▶ **What the task requires**: Go through the listing below and work out how many lines hold "dots"; reply with the figure alone.

▶ **Provided records**:

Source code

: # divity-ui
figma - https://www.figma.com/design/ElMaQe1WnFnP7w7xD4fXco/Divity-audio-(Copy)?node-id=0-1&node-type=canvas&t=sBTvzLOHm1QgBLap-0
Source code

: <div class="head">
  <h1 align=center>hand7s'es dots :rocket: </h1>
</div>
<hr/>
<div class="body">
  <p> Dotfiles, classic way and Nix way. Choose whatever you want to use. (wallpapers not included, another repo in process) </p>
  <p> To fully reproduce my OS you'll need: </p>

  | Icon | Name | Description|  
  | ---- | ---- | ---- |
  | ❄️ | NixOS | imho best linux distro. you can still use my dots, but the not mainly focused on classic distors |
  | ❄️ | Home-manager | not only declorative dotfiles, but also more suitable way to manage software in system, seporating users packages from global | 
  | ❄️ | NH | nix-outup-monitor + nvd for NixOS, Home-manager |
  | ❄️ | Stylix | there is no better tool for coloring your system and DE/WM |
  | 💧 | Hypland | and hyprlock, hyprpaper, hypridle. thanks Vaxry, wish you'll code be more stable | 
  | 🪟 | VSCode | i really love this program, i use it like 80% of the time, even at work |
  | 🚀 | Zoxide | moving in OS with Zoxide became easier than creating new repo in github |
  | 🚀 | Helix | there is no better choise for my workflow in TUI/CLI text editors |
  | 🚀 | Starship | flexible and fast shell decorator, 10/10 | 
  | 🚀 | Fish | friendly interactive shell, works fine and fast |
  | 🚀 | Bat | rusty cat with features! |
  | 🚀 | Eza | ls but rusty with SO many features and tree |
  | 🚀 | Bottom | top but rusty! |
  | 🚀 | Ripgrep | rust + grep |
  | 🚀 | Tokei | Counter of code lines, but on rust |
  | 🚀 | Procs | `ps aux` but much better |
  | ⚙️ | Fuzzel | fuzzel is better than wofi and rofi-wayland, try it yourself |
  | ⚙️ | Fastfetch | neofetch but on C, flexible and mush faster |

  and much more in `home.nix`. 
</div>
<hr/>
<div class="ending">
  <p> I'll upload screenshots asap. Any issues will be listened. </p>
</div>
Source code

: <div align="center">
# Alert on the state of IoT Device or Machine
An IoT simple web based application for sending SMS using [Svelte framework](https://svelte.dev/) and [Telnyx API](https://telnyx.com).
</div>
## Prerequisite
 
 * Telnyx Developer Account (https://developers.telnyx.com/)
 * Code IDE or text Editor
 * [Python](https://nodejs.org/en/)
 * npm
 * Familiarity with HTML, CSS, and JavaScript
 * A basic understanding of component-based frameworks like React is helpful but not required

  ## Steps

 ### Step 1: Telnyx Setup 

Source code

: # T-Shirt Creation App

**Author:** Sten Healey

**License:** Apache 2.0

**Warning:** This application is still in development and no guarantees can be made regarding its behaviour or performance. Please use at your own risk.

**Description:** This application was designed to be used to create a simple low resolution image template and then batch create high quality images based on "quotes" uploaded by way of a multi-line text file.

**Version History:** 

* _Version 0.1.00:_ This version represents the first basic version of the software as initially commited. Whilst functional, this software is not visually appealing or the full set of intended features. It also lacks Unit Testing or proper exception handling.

▶ **Answer box**: 2